The FDA has proposed new regulations for food labeling and determining portion size. While giving clearer information to consumers is a good first step, when will they finally ban flavored food? Just kidding (also, in solid or liquid form which both pose real dangers (e.g., choking and drowning); also, kidding).

The proposal seems good for as far as it does go (see Federal Register: for publication on 3 March 2014: Food Labelings: Revision to the Nutrition and Supplement Facts Labels to download the PDF; the serving-size proposal is a separate document and proposal (both proposals have some information combined at FDA: Press Announcements: 27 February 2014: FDA proposes updates to Nutrition Facts label on food packages)). One missing feature would be something to improve digital access to nutritional information and ingredient listings for foods.

There are, apparently, mobile applications that can do optical character recognition (OCR) to import nutrition facts, but something more universal might help both improve adoption of digitally tracking food and of the use of better physical-to-digital handling in wider industries. Also, using a digital format could keep the printed version succinct while possibly expanding manufacturers’ participation in the publishing of voluntary data.

Also noteworthy is that at-present the regulations do not require a specific font. Quoting from the proposal (pp. 251-252):

In addition, we are requesting comments on […] requiring the use of a specific font.

It also mentions (pp. 274-275) that the current regulations “[…] specify […] that the type style should be a ‘single easy-to-read type style’ but no specific type style is required. However, […] we urge that certain type styles […] be used” with a parenthetical: “i.e., Helvetica Black, Helvetica Regular, Franklin Gothic Heavy.”

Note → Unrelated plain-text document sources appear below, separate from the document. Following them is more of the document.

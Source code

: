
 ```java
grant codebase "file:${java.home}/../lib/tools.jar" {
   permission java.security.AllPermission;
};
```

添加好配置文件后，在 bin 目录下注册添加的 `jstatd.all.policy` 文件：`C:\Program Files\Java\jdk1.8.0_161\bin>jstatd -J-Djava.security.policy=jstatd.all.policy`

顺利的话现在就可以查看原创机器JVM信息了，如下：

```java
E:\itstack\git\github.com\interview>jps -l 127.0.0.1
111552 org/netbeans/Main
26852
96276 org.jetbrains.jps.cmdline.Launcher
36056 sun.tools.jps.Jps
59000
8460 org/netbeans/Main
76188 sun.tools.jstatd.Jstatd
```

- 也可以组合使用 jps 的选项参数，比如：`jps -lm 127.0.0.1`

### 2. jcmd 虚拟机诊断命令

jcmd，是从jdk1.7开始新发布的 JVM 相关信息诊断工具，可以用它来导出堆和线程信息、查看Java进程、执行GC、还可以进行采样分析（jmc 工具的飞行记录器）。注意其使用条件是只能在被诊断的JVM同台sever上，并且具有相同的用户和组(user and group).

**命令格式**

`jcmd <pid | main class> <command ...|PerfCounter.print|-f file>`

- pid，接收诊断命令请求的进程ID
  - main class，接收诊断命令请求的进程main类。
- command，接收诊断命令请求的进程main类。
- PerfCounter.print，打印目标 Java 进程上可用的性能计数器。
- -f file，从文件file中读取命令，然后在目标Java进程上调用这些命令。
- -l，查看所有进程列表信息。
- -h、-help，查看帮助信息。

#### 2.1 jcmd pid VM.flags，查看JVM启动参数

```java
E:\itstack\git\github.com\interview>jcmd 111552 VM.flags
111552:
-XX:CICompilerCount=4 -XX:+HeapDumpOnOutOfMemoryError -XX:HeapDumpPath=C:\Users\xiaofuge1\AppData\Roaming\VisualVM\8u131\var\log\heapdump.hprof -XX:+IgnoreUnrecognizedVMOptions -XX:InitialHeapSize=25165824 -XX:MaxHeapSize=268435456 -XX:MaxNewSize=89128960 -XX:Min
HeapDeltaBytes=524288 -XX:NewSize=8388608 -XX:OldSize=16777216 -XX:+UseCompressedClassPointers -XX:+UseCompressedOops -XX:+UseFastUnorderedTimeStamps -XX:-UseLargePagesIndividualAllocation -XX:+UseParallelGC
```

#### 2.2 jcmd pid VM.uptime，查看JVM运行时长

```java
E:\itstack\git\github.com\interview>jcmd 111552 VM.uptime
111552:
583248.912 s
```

Although I’ve never seen a Nutrition Facts panel in Comic Sans, I do wonder if font variability exists and how much it affects the use of OCR. Also, certain format variations (there are a number of them, even for existing labels) may make OCR very hard, including lack of opaque background (e.g., on foods wrapped in clear plastics), deforming packaging (again, most likely thin plastics).

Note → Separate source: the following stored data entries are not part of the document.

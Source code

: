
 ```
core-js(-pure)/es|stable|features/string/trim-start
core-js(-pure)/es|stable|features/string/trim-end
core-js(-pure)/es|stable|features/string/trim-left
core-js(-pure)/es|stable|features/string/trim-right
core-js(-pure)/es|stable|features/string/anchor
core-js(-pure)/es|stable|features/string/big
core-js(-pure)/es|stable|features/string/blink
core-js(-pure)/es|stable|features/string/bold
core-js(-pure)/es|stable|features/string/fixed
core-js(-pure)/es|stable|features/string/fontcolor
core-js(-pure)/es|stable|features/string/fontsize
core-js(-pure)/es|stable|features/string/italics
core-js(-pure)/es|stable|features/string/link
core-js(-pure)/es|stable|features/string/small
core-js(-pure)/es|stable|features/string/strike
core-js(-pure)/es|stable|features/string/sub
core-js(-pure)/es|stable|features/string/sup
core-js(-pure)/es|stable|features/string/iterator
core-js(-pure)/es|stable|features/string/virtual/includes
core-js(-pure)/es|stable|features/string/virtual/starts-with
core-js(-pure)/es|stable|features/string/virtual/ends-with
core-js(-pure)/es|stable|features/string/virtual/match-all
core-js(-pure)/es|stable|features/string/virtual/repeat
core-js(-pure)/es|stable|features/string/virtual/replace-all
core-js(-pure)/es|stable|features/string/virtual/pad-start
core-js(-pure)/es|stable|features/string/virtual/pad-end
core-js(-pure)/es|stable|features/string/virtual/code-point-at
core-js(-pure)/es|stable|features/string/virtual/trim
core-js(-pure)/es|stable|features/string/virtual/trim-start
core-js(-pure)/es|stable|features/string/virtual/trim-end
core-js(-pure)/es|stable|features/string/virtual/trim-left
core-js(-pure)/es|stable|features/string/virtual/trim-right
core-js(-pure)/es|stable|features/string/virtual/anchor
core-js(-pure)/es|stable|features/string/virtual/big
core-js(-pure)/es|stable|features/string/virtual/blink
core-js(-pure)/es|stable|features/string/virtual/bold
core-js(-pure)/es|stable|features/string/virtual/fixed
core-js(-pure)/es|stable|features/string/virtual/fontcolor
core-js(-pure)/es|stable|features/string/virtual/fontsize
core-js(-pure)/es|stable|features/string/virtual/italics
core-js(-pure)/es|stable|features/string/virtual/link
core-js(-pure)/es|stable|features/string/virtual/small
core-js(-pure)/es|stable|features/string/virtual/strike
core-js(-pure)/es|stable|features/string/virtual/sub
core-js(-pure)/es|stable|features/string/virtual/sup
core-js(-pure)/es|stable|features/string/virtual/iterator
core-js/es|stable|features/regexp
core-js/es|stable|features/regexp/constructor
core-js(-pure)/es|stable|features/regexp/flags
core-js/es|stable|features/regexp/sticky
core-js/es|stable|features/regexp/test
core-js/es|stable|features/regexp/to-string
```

Digitally available nutrition information could eventually lead to much simpler printed information. Some countries employ much simpler labels, usually in the form of five pips with specific data such as caloric content, fat, sodium, etc. This takes up less space than the FDA’s tabular design, integrates with packaging better, and comes across as gentler, less authoritarian.

They could also go further by setting requirements for display of the information digitally. Junk food would be required to display in Comic Sans, while organic vegan baby food would be required to display in a blackletter.

No more calories from fat, not even voluntarily. But it’s not that simple. They still allow calories from saturated fat voluntarily and it says they considered making that mandatory.

They stuck to a reference diet of 2,000 calories. Again, importing the information to a digital system would allow recalculation based on an individual’s dietary need. The printed label should be basic, but the digital display could be very much tailored to the reader. Digitizing the ingredients would also make it much easier for those with allergies and sensitivities to avoid problem foods.

On the whole it is very good to see this vital service get a reroll. The only real danger is that this step in the right direction will end up being followed by such a long pause that we won’t have readily-digitized, expanded information available on foods until around 2034.